I think the first equation in the problem statement should be

$f_{2n}=f_{2n-1}+f_n $ with $n \ge 1$ and $f_0=0$.

Otherwise, as noted by RGB, there is no way to find $f_2$.
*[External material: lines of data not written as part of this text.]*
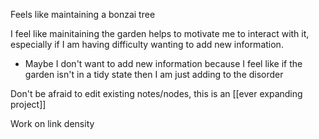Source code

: Feels like maintaining a bonzai tree

I feel like mainitaining the garden helps to motivate me to interact with it, especially if I am having difficulty wanting to add new information.
-	Maybe I don't want to add new information because I feel like if the garden isn't in a tidy state then I am just adding to the disorder

Don't be afraid to edit existing notes/nodes, this is an [[ever expanding project]]

Work on link density




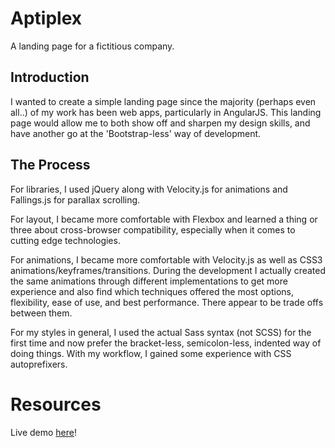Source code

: # Aptiplex

A landing page for a fictitious company.

## Introduction

I wanted to create a simple landing page since the majority (perhaps even all..) of my work has been web apps, particularly in AngularJS. This landing page would allow me to both show off and sharpen my design skills, and have another go at the 'Bootstrap-less' way of development.

## The Process

For libraries, I used jQuery along with Velocity.js for animations and Fallings.js for parallax scrolling. 

For layout, I became more comfortable with Flexbox and learned a thing or three about cross-browser compatibility, especially when it comes to cutting edge technologies.

For animations, I became more comfortable with Velocity.js as well as CSS3 animations/keyframes/transitions. During the development I actually created the same animations through different implementations to get more experience and also find which techniques offered the most options, flexibility, ease of use, and best performance. There appear to be trade offs between them.

For my styles in general, I used the actual Sass syntax (not SCSS) for the first time and now prefer the bracket-less, semicolon-less, indented way of doing things. With my workflow, I gained some experience with CSS autoprefixers.

# Resources

Live demo [here](http://www.gregoryfederico.com/fun-landingpage-1/)!

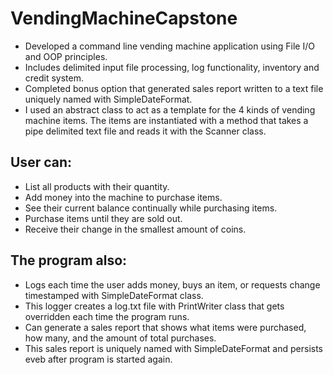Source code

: # VendingMachineCapstone
* Developed a command line vending machine application using File I/O and OOP principles.
* Includes delimited input file processing, log functionality, inventory and credit system. 
* Completed bonus option that generated sales report written to a text file uniquely named with SimpleDateFormat.
* I used an abstract class to act as a template for the 4 kinds of vending machine items. The items are instantiated with a method that takes a pipe delimited text file and reads it with the Scanner class.

## User can:

* List all products with their quantity.
* Add money into the machine to purchase items.
* See their current balance continually while purchasing items.
* Purchase items until they are sold out.
* Receive their change in the smallest amount of coins.

## The program also:

* Logs each time the user adds money, buys an item, or requests change timestamped with SimpleDateFormat class.
* This logger creates a log.txt file with PrintWriter class that gets overridden each time the program runs.
* Can generate a sales report that shows what items were purchased, how many, and the amount of total purchases.
* This sales report is uniquely named with SimpleDateFormat and persists eveb after program is started again.
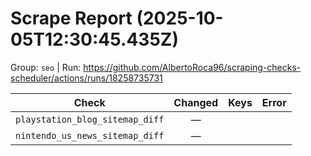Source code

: # Scrape Report (2025-10-05T12:30:45.435Z)

Group: `seo`  |  Run: https://github.com/AlbertoRoca96/scraping-checks-scheduler/actions/runs/18258735731

| Check | Changed | Keys | Error |
|---|:---:|:--|:--|
| `playstation_blog_sitemap_diff` | — |  |  |
| `nintendo_us_news_sitemap_diff` | — |  |  |
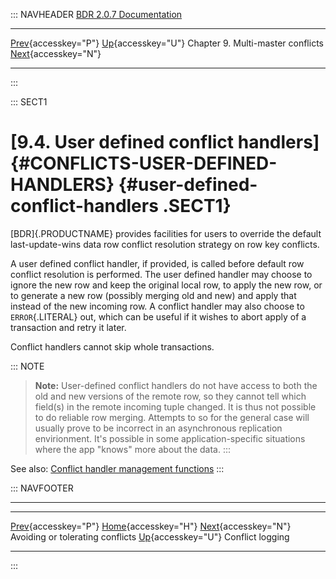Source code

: ::: NAVHEADER
  [BDR 2.0.7 Documentation](index.md)
  ------------------------------------------------------------------------------------ ------------------------------------- ----------------------------------- ------------------------------------------------------------------
  [Prev](conflicts-avoidance.md "Avoiding or tolerating conflicts"){accesskey="P"}   [Up](conflicts.md){accesskey="U"}    Chapter 9. Multi-master conflicts    [Next](conflicts-logging.md "Conflict logging"){accesskey="N"}

------------------------------------------------------------------------
:::

::: SECT1
# [9.4. User defined conflict handlers]{#CONFLICTS-USER-DEFINED-HANDLERS} {#user-defined-conflict-handlers .SECT1}

[BDR]{.PRODUCTNAME} provides facilities for users to override the
default last-update-wins data row conflict resolution strategy on row
key conflicts.

A user defined conflict handler, if provided, is called before default
row conflict resolution is performed. The user defined handler may
choose to ignore the new row and keep the original local row, to apply
the new row, or to generate a new row (possibly merging old and new) and
apply that instead of the new incoming row. A conflict handler may also
choose to `ERROR`{.LITERAL} out, which can be useful if it wishes to
abort apply of a transaction and retry it later.

Conflict handlers cannot skip whole transactions.

::: NOTE
> **Note:** User-defined conflict handlers do not have access to both
> the old and new versions of the remote row, so they cannot tell which
> field(s) in the remote incoming tuple changed. It is thus not possible
> to do reliable row merging. Attempts to so for the general case will
> usually prove to be incorrect in an asynchronous replication
> envirionment. It\'s possible in some application-specific situations
> where the app \"knows\" more about the data.
:::

See also: [Conflict handler management
functions](functions-conflict-handlers.md)
:::

::: NAVFOOTER

------------------------------------------------------------------------

  ------------------------------------------------- ------------------------------------- -----------------------------------------------
  [Prev](conflicts-avoidance.md){accesskey="P"}     [Home](index.md){accesskey="H"}     [Next](conflicts-logging.md){accesskey="N"}
  Avoiding or tolerating conflicts                   [Up](conflicts.md){accesskey="U"}                                 Conflict logging
  ------------------------------------------------- ------------------------------------- -----------------------------------------------
:::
Let $F(x) = \sum_{n=0}^{\infty}f_{n} x^{n}$.

Note that we have

$\sum_{n=0}^{\infty}f_{2n} x^{2n}= \sum_{n=0}^{\infty} f_{2n-1} x^{2n} + \sum_{n=0}^{\infty} f_n x^{2n} \qquad$ so

$(1/2) [F(x)-F(-x)] = (1/2) \; x\; [F(x)-F(-x)] +F(x^2)$

$(1-x) F(x) + (1+x) F(-x) = 2 F(x^2) \qquad(*)$

Now starting from the second equation in the problem statement,

$\sum_{n=1}^{\infty} f_{2n+1} x^{2n+1} = \sum_{n=1}^{\infty} f_{2n} x^{2n+1}$ so

$\sum_{n=0}^{\infty} f_{2n+1} x^{2n+1} - x = \sum_{n=0}^{\infty} f_{2n} x^{2n+1}$

$(1/2) [F(x) - F(-x)] - x = (1/2) \; x \; [F(x) + F(-x)]$

$(1-x) F(x) -2x = (1+x) F(-x)$

Substituting into (*), we have

$2 (1-x) \; F(x) -2x = 2 F(x^2) \qquad$ so

$F(x) = \frac{F(x^2)}{1-x} +\frac{x}{1-x}$

Iterating this equation, we find

$F(x) = \frac{F(x^4)}{(1-x)(1-x^2)} +\frac{x}{1-x} + \frac{x^2}{(1-x)(1-x^2)}$

$= \frac{F(x^8)}{(1-x)(1-x^2)(1-x^4)} +\frac{x}{1-x} + \frac{x^2}{(1-x)(1-x^2)} + \frac{x^4}{(1-x)(1-x^2)(1-x^4)}$

which may allow us to guess

$F(x) = \frac{1}{(1-x)(1-x^2)(1-x^4)(1-x^8)\cdots}+\frac{x}{1-x} + \frac{x^2}{(1-x)(1-x^2)} + \frac{x^4}{(1-x)(1-x^2)(1-x^4)} + \dots$

which we can see does satisfy $(1-x) F(x) = F(x^2) + x$.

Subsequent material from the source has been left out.